MT – Estamos trabalhando em uma Instrução sobre os níveis de companhias abertas. Vai regular não só o registro de todas as empresas abertas na CVM como criará níveis diferenciados de companhias. Isso vai permitir que empresas de menor porte abram seu capital – desde que com valores mobiliários destinados a investidores qualificados, mercados de acesso ou emissões de valor pequeno – e, aos poucos, se acostumem com o fato de ser companhias abertas. Isso para que, no futuro, quando ganharem corpo e necessitarem de maior quantidade de recursos, possam acessar o mercado já com uma certa experiência. Queremos dar a chance de essas empresas já estarem registradas em um nível simplificado, mas que vai permitir que se acostumem a essa outra parte, que é se relacionar com o órgão regulador e ter auditoria feita por profissionais registrados na CVM, por exemplo.
II – E quando sai a Instrução?
MT – A primeira minuta já está no colegiado da CVM e passa a ser nossa prioridade regulatória. Acredito que até meados de outubro a gente consiga colocar o documento em audiência pública.
II – Recentemente o sr. classificou o Projeto de Lei 3.741, atualmente na Câmara, como uma grande evolução nas normas contábeis. A prestação de contas de empresas de capital aberto é uma questão preocupante?
MT – Acho que a grande importância desse projeto diz respeito à harmonização das regras contábeis brasileiras com as regras contábeis internacionais. Em geral, no entanto, temos demonstrações contábeis muito boas. Não por acaso, não tivemos no Brasil escândalos e situações delicadas em relação a este tema. Mas não podemos ter uma certa soberba no sentido de imaginar que se está dando certo não é preciso melhorar nosso padrão. Espero que o projeto esteja aprovado até o final do ano.
II – Como está o projeto da CVM de lançar um site dedicado a investidores interessados no mercado de ações?

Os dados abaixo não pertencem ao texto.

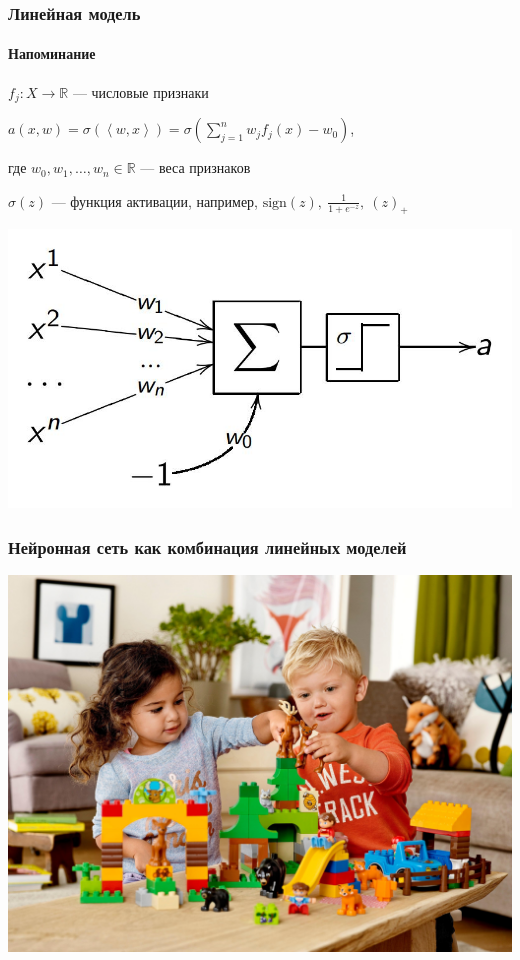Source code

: \documentclass[fullscreen=true, bookmarks=true, hyperref={pdfencoding=unicode}]{beamer}
\begin{document}
\begin{frame}
  \frametitle{Линейная модель}
  \framesubtitle{Напоминание}
  $f_j: X \to \mathbb{R}$ — числовые признаки

  $a(x, w) = \sigma(\left<w, x\right>) = \sigma \left(\sum\limits_{j=1}^n w_j f_j(x) - w_0 \right)$,

  где $w_0, w_1, \dots, w_n \in \mathbb{R}$ — веса признаков

  $\sigma(z)$ — функция активации, например, $\text{sign}(z),\ \frac{1}{1+e^{-z}},\ (z)_+$
  \begin{center}
    \includegraphics[keepaspectratio,
                     height=0.4\paperheight]{lin_as_nn.jpg}
  \end{center}
\end{frame}

\begin{frame}
  \frametitle{Нейронная сеть как комбинация линейных моделей}
  \begin{center}
    \includegraphics[keepaspectratio,
                     height=0.8\paperheight]{nn-as-lego-duplo.jpg}
  \end{center}
\end{frame}
\end{document}
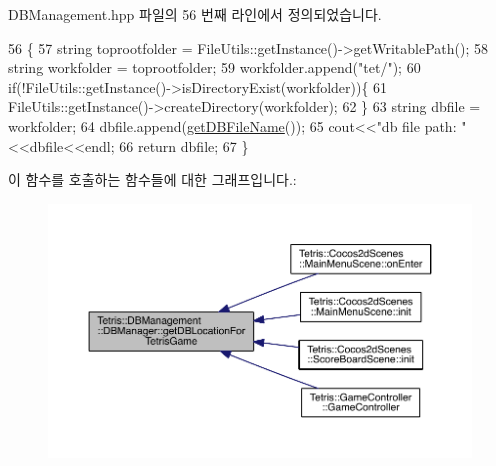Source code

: D\+B\+Management.\+hpp 파일의 56 번째 라인에서 정의되었습니다.


\begin{DoxyCode}
56                                                       \{
57                 \textcolor{keywordtype}{string} toprootfolder = FileUtils::getInstance()->getWritablePath();
58                 \textcolor{keywordtype}{string} workfolder = toprootfolder;
59                 workfolder.append(\textcolor{stringliteral}{"tet/"});
60                 \textcolor{keywordflow}{if}(!FileUtils::getInstance()->isDirectoryExist(workfolder))\{
61                     FileUtils::getInstance()->createDirectory(workfolder);
62                 \}
63                 \textcolor{keywordtype}{string} dbfile = workfolder;
64                 dbfile.append(\hyperlink{class_tetris_1_1_d_b_management_1_1_d_b_manager_a5d49e7fac7d2a65973151a7fb81ea560}{getDBFileName}());
65                 cout<<\textcolor{stringliteral}{"db file path: "}<<dbfile<<endl;
66                 \textcolor{keywordflow}{return} dbfile;
67             \}
\end{DoxyCode}
이 함수를 호출하는 함수들에 대한 그래프입니다.\+:
\nopagebreak
\begin{figure}[H]
\begin{center}
\leavevmode
\includegraphics[width=350pt]{da/d79/class_tetris_1_1_d_b_management_1_1_d_b_manager_ae50cfd222e276a5ca27e17c886aa5dd5_icgraph}
\end{center}
\end{figure}
\mbox{\label{class_tetris_1_1_d_b_management_1_1_d_b_manager_a9cb81505055490211a9b5c79c3c22c18}} 
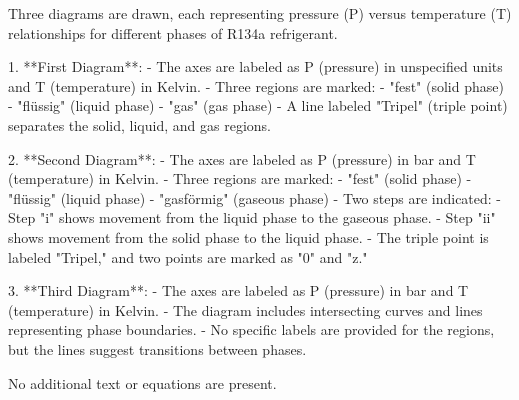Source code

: Three diagrams are drawn, each representing pressure (P) versus temperature (T) relationships for different phases of R134a refrigerant.

1. **First Diagram**:  
   - The axes are labeled as P (pressure) in unspecified units and T (temperature) in Kelvin.  
   - Three regions are marked:  
     - "fest" (solid phase)  
     - "flüssig" (liquid phase)  
     - "gas" (gas phase)  
   - A line labeled "Tripel" (triple point) separates the solid, liquid, and gas regions.  

2. **Second Diagram**:  
   - The axes are labeled as P (pressure) in bar and T (temperature) in Kelvin.  
   - Three regions are marked:  
     - "fest" (solid phase)  
     - "flüssig" (liquid phase)  
     - "gasförmig" (gaseous phase)  
   - Two steps are indicated:  
     - Step "i" shows movement from the liquid phase to the gaseous phase.  
     - Step "ii" shows movement from the solid phase to the liquid phase.  
   - The triple point is labeled "Tripel," and two points are marked as "0" and "z."  

3. **Third Diagram**:  
   - The axes are labeled as P (pressure) in bar and T (temperature) in Kelvin.  
   - The diagram includes intersecting curves and lines representing phase boundaries.  
   - No specific labels are provided for the regions, but the lines suggest transitions between phases.  

No additional text or equations are present.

MT – Esta é minha menina dos olhos. Está a todo vapor e pode ser que entre no ar no início de 2005, em fase experimental. Está em licitação e como envolve recursos do Banco Mundial (Bird), a concorrência é internacional. Ele será interativo, em linguagem acessível e dará ao investidor a possibilidade de comparar os produtos financeiros regulados pela CVM e que estão à disposição no mercado. Nossa idéia é que o internauta possa fazer simulações de investimento em ações, sem colocar dinheiro. É um projeto de grande importância na CVM.